今回ご紹介するのは、HBファイルコンペvol.34 受賞者展、
鈴木成一さんの大賞を受賞された南景太さんの展示です!

2024年8/16~8/21に開催された個展では、
南さんの新しい境地である光を取り入れた作品が数多く並びました。

一部展示作品はオンラインショップでもお取り扱い中です。

http://hbgallery.shop-pro.jp/

 

 

 ー鈴木成一賞 大賞受賞、おめでとうございます。
受賞を知った時はどんなお気持ちでしたか?
鈴木成一さんに選ばれた感想もお聞かせください。

 

受賞を知った時は「まさか!?」と思いました。私は今までトータル10回くらい応募して3次選考まででしたので「最終選考いけたら前進だ」なんて思っていた所、まさかの3弾跳びで大賞!
ましてやセツに通っていた20年以上前からお名前やお仕事を存じ上げていた装丁界のレジェンド・鈴木成一さんの賞ということで、「こんな日がくるとは。。」ととても感慨深かったです。

 

ー個展会場でも目を引く光るシリーズは
鈴木成一さんからも「巧みに操られた光の演出が、そこに奥行きある物語を紡ぎ出している。」と評されています。こちらの光の表現はファイルコンペの搬入直前に偶然発見されたそうですね。
こちらのシリーズが生まれてから
ファイルコンペの応募作品は軌道修正などされたのでしょうか。
ファイル作成にあたり、南さんが工夫されたことや、意図されたことなどはありますか?

 

光るシリーズはファイルコンペ搬入の1ヶ月前に偶然うまれました。最初はPhotoshopの画面上で、白い背景に人物のパーツとなる素材(頭、上半身、下半身)を適当に並べ、何となく消しゴムツールで輪郭をぼかしながら消していました。すると、何だか体が発光しているように見えてきたのです。

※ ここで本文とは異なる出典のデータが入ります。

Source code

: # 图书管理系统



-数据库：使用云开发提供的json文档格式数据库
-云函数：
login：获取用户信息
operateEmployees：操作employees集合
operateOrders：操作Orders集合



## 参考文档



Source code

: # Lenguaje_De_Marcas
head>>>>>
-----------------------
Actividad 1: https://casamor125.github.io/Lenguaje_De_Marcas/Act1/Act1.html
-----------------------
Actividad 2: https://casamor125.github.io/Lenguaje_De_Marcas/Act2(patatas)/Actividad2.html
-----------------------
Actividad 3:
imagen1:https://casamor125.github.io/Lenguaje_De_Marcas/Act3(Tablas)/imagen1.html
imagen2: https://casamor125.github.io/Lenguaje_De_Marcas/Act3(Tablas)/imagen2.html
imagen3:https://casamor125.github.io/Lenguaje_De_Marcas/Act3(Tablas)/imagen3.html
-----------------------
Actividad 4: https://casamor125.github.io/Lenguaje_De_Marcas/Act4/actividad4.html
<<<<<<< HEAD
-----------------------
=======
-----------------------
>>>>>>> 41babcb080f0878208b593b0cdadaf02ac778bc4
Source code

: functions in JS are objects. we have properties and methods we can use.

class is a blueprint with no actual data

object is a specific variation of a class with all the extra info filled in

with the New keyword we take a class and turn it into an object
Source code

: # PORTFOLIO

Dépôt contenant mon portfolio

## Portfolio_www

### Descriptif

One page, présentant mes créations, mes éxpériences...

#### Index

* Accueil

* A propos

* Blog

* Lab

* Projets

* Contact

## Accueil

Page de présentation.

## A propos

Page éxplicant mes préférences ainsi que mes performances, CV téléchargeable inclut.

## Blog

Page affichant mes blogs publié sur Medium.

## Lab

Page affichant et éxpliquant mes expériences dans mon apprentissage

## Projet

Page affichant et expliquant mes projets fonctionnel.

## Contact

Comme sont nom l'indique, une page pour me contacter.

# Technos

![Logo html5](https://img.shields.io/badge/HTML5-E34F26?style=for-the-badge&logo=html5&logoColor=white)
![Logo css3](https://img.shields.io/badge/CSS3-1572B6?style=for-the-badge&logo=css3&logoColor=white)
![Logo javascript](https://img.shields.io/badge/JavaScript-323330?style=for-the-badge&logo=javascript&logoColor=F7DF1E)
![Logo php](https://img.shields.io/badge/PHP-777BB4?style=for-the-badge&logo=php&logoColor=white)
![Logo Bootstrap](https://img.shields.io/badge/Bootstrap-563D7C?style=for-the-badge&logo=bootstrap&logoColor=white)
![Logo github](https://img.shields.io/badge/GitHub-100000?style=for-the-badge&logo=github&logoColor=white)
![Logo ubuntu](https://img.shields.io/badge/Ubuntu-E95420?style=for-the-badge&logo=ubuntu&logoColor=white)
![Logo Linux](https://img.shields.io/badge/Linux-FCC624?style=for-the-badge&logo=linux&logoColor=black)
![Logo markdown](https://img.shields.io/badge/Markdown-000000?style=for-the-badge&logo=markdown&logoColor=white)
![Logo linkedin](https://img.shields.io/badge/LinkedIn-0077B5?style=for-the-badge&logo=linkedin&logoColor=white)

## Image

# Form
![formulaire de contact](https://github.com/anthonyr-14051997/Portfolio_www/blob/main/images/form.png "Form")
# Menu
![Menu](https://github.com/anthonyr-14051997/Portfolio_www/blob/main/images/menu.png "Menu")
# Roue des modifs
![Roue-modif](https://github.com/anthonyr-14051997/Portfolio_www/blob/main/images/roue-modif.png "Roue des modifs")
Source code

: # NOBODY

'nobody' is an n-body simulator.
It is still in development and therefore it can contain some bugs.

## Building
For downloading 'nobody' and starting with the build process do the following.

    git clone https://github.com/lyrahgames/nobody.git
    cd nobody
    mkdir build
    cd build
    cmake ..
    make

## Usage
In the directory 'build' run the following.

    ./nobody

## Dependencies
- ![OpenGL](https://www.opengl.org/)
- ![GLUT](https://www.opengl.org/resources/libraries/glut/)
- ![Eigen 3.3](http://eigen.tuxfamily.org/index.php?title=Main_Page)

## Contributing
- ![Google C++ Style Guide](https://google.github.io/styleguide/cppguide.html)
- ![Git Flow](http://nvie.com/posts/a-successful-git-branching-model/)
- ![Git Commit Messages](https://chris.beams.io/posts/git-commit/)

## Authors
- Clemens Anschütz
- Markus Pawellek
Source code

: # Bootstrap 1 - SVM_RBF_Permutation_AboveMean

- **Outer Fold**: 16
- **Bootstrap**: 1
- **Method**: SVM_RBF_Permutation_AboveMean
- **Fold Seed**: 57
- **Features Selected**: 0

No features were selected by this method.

「体が発光する人物画って、おもしろいかも」と思いそこからイメージを掘り下げていって、一つ目の作品が出来上がりました。
そしてコンペ搬入に間に合った光シリーズ4作品を入れて応募したのですが、その後鈴木さんから大賞の決め手となったのは「光るシリーズ」だと伺い、ギリギリ滑り込んだということを知りました!ファイルの順番は日常から非日常へと誘うようなイメージで、カラフルな昼間のシリーズからスタートして背景が黒い夜のシリーズ、そして光るシリーズへと繋げていきました。

 

ー個展会場では大賞受賞後の鈴木成一さんとのお仕事、
ブコウスキー新装版シリーズの原画も展示されています。オリジナリティのある独自の世界を描かれる南さんが
装画や挿絵など、自分以外の他者の創作による物語の絵を描くときは
どのような意識で制作されるのでしょうか?
南さんの世界に引き込むイメージですか、
もしくは南さんが他者の世界に降り立つようなイメージでしょうか。
南さんの意識やイメージをお聞きしたいです。
 
 

私が物語の絵を描くときは、語られていない場面だったり、その物語から少しだけずれた世界(パラレルワールド)を描いているような感覚で描きます。物語の大事な核は共有しているけど、ところどころ違う世界。そういう感覚でイメージを泳がせると自分自身もワクワクしながら描くことができます。
そういう意味では、まず「他者の世界に降り立ち」そこから「自分の世界に引き込む」ような感じかもしれません。・・・もちろん「飛躍しすぎなのでボツ」と言われたら、すぐに別案を考えますので仰ってください!!
 
ー受賞展では南さんのこれまでの変遷が楽しめる展示構成になっています。
南さんはセツモードセミナーへ通われていた頃からクレヨンで描かれ、
アナログとデジタルを行き来される現在でも、クレヨンやオイルパステルを活用されています。
様々な技法を研究されてきた南さんにとって、クレヨンやパステルはどのような存在でしょうか?
 
クレヨンやオイルパステルは、「直接的で包容力のある画材」だと思います。
絵具や色の表現が苦手だった10代のころはずっと鉛筆・シャーペンで絵を描いたのですが、20歳のときに偶然使った「サクラクレパス」が感動的に楽しく、そこから20年以上ずっとクレヨン・オイルパステルをメイン画材として使い続けています。
筆などの道具を介さずに、直接手から色が出るような感覚的な使い心地も好きでした。スポーツでも道具を使うテニスや野球は苦手だったのですが、バスケやサッカーは比較的得意で好きだったので、直接的な表現が向いているようです。
また気分の波が大きかった20歳頃の私にとって、「あ、絵を描きたい!」と思ったら準備ゼロですぐ描き始められて、急に「あきた!」とすぐに手を離しても問題なく、使用後の手入れも必要ないクレヨンは、描き手の我がまま(不安定さ)を受け入れてくれる、包容力のある優しい画材だと思います。

 

 

ー南さんが今後挑戦されたいお仕事や活動、
イラストレーター、アーティストとしての展望などをお聞かせください。

 

私は創作においても生きる上でも、狙っていなかった「偶然」を取り入れることが、より物事を生き生きと充実させるカギだと思っています。ですので、例えばワークショップを通して多くの人と一緒に「偶然をキャッチする」遊びとかできたら楽しいですね。
あとスキルがないので自分ひとりでは作れませんが、自分の絵を使ったMVのアニメーションも作ってみたいです。昔から言い続けていて実現できていない、オリジナル絵本も作りたいです。
あとは未経験のお仕事は自分の世界を広げてくれるので、絵にまつわるどんなお仕事も経験してみたいです。